Nonimmigrant Visas

Requirements Affecting Artists, Entertainers, and Athletes Gao ID: NSIAD-93-6 October 26, 1992

This report discusses the admission into the United States of artists, entertainers, and athletes under the Immigration and Nationality Act. GAO also examines: (1) other countries' barriers to employment of U.S. artists, entertainers, and athletes; and (2) other countries' barriers to distributing products--such as movies--linked with U.S. artists, entertainers, and athletes.

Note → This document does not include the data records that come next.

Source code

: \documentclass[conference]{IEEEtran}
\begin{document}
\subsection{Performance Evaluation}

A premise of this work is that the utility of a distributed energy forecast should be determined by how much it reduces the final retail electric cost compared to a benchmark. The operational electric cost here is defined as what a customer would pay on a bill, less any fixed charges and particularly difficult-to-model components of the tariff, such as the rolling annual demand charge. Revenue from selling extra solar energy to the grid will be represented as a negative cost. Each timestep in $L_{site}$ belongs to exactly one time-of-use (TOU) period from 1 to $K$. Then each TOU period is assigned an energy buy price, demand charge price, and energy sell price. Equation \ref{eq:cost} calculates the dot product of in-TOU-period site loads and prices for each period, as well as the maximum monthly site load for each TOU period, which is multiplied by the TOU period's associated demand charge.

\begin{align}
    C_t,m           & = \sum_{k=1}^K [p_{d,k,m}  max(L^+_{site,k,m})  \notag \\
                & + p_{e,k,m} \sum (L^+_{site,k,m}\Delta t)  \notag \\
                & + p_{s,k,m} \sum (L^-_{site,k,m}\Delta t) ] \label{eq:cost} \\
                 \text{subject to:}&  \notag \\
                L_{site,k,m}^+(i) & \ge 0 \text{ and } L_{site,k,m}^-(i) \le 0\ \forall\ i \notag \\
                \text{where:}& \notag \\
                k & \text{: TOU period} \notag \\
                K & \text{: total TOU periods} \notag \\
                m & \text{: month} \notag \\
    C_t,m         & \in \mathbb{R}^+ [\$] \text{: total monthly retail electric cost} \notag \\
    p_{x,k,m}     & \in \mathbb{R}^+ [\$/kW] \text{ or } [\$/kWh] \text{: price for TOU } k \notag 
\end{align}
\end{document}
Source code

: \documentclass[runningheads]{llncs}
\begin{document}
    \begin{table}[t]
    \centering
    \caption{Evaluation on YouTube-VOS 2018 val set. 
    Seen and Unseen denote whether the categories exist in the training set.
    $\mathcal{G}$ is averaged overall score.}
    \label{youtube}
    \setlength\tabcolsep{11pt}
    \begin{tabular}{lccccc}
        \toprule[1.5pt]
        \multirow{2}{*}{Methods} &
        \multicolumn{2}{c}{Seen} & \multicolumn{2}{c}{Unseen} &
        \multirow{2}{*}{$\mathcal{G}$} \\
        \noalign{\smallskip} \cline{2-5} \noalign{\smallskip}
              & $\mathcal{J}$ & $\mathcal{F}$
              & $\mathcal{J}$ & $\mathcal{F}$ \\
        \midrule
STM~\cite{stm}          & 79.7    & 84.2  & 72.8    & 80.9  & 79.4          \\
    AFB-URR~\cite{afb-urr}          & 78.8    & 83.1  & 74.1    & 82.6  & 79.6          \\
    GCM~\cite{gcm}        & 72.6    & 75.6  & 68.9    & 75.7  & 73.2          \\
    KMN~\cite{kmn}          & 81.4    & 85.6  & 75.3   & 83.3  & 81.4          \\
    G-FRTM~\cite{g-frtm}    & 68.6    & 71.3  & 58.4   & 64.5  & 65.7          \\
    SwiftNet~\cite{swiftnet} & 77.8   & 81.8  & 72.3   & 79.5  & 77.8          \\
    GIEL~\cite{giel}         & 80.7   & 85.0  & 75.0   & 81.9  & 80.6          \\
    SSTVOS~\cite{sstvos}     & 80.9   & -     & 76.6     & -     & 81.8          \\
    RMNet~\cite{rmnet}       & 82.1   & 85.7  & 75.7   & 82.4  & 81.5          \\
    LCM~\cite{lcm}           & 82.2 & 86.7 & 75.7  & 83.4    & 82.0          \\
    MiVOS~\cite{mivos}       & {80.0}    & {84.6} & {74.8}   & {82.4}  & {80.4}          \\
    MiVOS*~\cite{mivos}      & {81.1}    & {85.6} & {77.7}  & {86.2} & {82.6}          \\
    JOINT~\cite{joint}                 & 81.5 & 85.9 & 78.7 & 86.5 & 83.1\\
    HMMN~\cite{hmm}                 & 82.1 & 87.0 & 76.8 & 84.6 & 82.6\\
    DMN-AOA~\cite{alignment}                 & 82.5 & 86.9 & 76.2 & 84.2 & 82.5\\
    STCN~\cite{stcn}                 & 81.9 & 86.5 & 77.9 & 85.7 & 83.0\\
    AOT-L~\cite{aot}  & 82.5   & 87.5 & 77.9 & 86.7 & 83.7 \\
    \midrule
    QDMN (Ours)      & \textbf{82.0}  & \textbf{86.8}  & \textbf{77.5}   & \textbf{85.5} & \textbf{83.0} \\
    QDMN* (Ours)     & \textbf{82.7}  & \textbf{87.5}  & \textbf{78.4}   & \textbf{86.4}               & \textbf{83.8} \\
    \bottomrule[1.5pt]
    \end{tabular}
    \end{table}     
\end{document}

GAO found that: (1) information on the use of the new O and P type visas is not yet available; (2) the Immigration and Naturalization Service (INS) often does not collect occupational data for O and P visa petitioners in its automated system; (3) through July 1992, INS had approved 1 O-1 visa, 47 P-1 visas, and 155 P-3 visas; (4) INS reports that no one has yet entered the United States using O or P type visas; (5) in fiscal year (FY) 1991, approximately 21,000 artists and entertainers entered the countries using H-1B visas; (6) half of the European Community lacks visa requirements specifically for U.S. artists, entertainers, and athletes for visits of up to 90 days; (7) U.S. artists, entertainers, and athletes experience relatively few problems travelling and working abroad, and foreign promoters usually handle the foreign visa process; (8) in FY 1991, the U.S. economy lost $3.9 billion due to piracy of copyrighted entertainment materials; (9) the European Community requires that its entertainment broadcast time be reserved for programs of European origin, while the United States has no such requirements; and (10) the United States has consulted with the European Community regarding entertainment exports reserved under General Agreement on Tariffs and Trade rights.